To resolve this, I adopted a hybrid approach. The front cover of the publication “hijacks” the original TfL map by presenting it with inverted colours, allowing my intervention to stand out while still referencing the recognisable visual identity of the system. Once the reader opens the map, however, the design moves closer to the original visual language. This balance allowed the project to introduce a personal reinterpretation while still maintaining a sense of familiarity with the existing transport map.
Final Print;
To reinforce the connection to the original map, I also considered the material qualities of the publication. The final iteration was professionally printed on paper with a similar weight and laminated finish, reflecting the materials typically used in transport maps and other commercial print formats.
Further developments;
Developing further, whilst I did not have time to explore the blank map in more detail, it could be interesting to turn it into an installation. The map could be presented as a large blank surface where visitors are invited to draw their own routes, places, and memories, gradually building a collective map shaped by many individual experiences. Over time, the map would evolve into a layered portrait of how different people understand and move through the same city, revealing overlaps, shared routes, and unexpected connections.
The idea could also evolve into a connection-based card game. Each card could represent a station or location, and players would build their own networks by linking cards together. Instead of following the fixed logic of the official TfL map, the game would encourage players to map personal relationships between places, including emotional memories, routines, or encounters. In this way, the map shifts from a tool of navigation to a playful system for sharing experiences and fostering connection between players.
This project began with the idea of translating a city through personal experience rather than geography. When thinking about London as a whole, I realised that my relationship to the city is not built from an objective understanding of its layout, but from a series of personal landmarks: pubs, streets, tube stations, and small routines that only make sense to me. In that sense, the London I navigate is already a kind of translation.
This led me to think about maps. At first, I considered working with a map of London itself. However, the more I reflected on it, the more I realised that the Transport for London map already performs a form of translation. Designed by Harry Beck in 1933, the map does not attempt to represent the geography of London accurately. Instead, it simplifies the network into a diagram inspired by electrical circuits, prioritising clarity and legibility over spatial accuracy. Beck famously argued that a map does not need to be geographically correct as long as it makes sense to the user.
This idea resonated strongly with my thinking.
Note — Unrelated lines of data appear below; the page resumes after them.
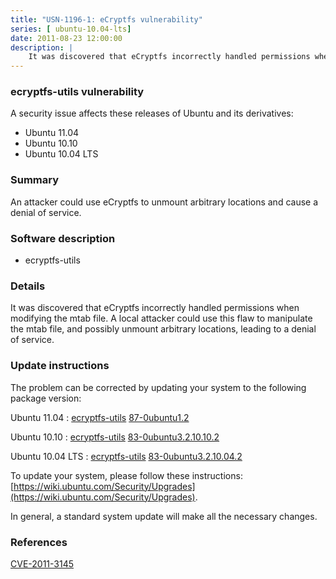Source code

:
```yaml
---
title: "USN-1196-1: eCryptfs vulnerability"
series: [ ubuntu-10.04-lts]
date: 2011-08-23 12:00:00
description: |
    It was discovered that eCryptfs incorrectly handled permissions when modifying the mtab file. A local attacker could use this flaw to manipulate the mtab file, and possibly unmount arbitrary locations, leading to a denial of service.  
--- 
```

 
 


### ecryptfs-utils vulnerability

A security issue affects these releases of Ubuntu and its derivatives:

* Ubuntu 11.04
* Ubuntu 10.10
* Ubuntu 10.04 LTS

### Summary

An attacker could use eCryptfs to unmount arbitrary locations and cause a denial of service.

### Software description

* ecryptfs-utils 

### Details

It was discovered that eCryptfs incorrectly handled permissions when modifying the mtab file. A local attacker could use this flaw to manipulate the mtab file, and possibly unmount arbitrary locations, leading to a denial of service. 

### Update instructions

The problem can be corrected by updating your system to the following package version:

Ubuntu 11.04
 : [ecryptfs-utils](https://launchpad.net/ubuntu/+source/ecryptfs-utils) <span> [87-0ubuntu1.2](https://launchpad.net/ubuntu/+source/ecryptfs-utils/87-0ubuntu1.2) </span> 

Ubuntu 10.10
 : [ecryptfs-utils](https://launchpad.net/ubuntu/+source/ecryptfs-utils) <span> [83-0ubuntu3.2.10.10.2](https://launchpad.net/ubuntu/+source/ecryptfs-utils/83-0ubuntu3.2.10.10.2) </span> 

Ubuntu 10.04 LTS
 : [ecryptfs-utils](https://launchpad.net/ubuntu/+source/ecryptfs-utils) <span> [83-0ubuntu3.2.10.04.2](https://launchpad.net/ubuntu/+source/ecryptfs-utils/83-0ubuntu3.2.10.04.2) </span> 

To update your system, please follow these instructions: [https://wiki.ubuntu.com/Security/Upgrades](https://wiki.ubuntu.com/Security/Upgrades).

In general, a standard system update will make all the necessary changes. 

### References

 
 [CVE-2011-3145](http://people.ubuntu.com/~ubuntu-security/cve/CVE-2011-3145)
If the TfL map is already a translated version of the city, could it be translated again to reflect individual experience?
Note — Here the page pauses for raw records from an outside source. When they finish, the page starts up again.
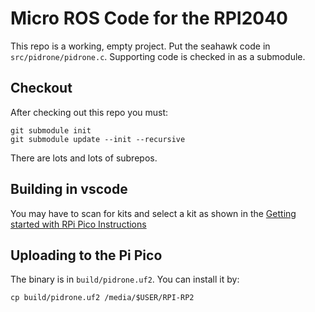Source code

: # Micro ROS Code for the RPI2040 

This repo is a working, empty project. Put the seahawk code in `src/pidrone/pidrone.c`. Supporting code is checked in as a submodule. 

## Checkout 

After checking out this repo you must: 

```
git submodule init 
git submodule update --init --recursive
```

There are lots and lots of subrepos. 

## Building in vscode 

You may have to scan for kits and select a kit as shown in the [Getting started with RPi Pico Instructions](https://ubuntu.com/blog/getting-started-with-micro-ros-on-raspberry-pi-pico)

## Uploading to the Pi Pico 

The binary is in `build/pidrone.uf2`. You can install it by: 

```console
cp build/pidrone.uf2 /media/$USER/RPI-RP2
```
I began thinking about how different people navigate London through their own mental maps. Places become renamed, routes become habitual, and certain stations carry personal meanings that are invisible to others. After speaking with friends and people close to me, I realised that each of us carries a slightly different version of the same city.
From there, the TfL map became my starting point. Rather than treating it as a fixed diagram, I approached it as a structure that could be hijacked and reinterpreted. The goal was to translate the map into a reflection of personal experience: highlighting specific stations, routes, and connections that shape how someone understands the city.
The first experiments involved altering the visual language of the map while keeping its recognisable structure. I explored different ways of emphasising personal routes, renaming locations, and shifting the hierarchy of information so that subjective experience could sit alongside the official network.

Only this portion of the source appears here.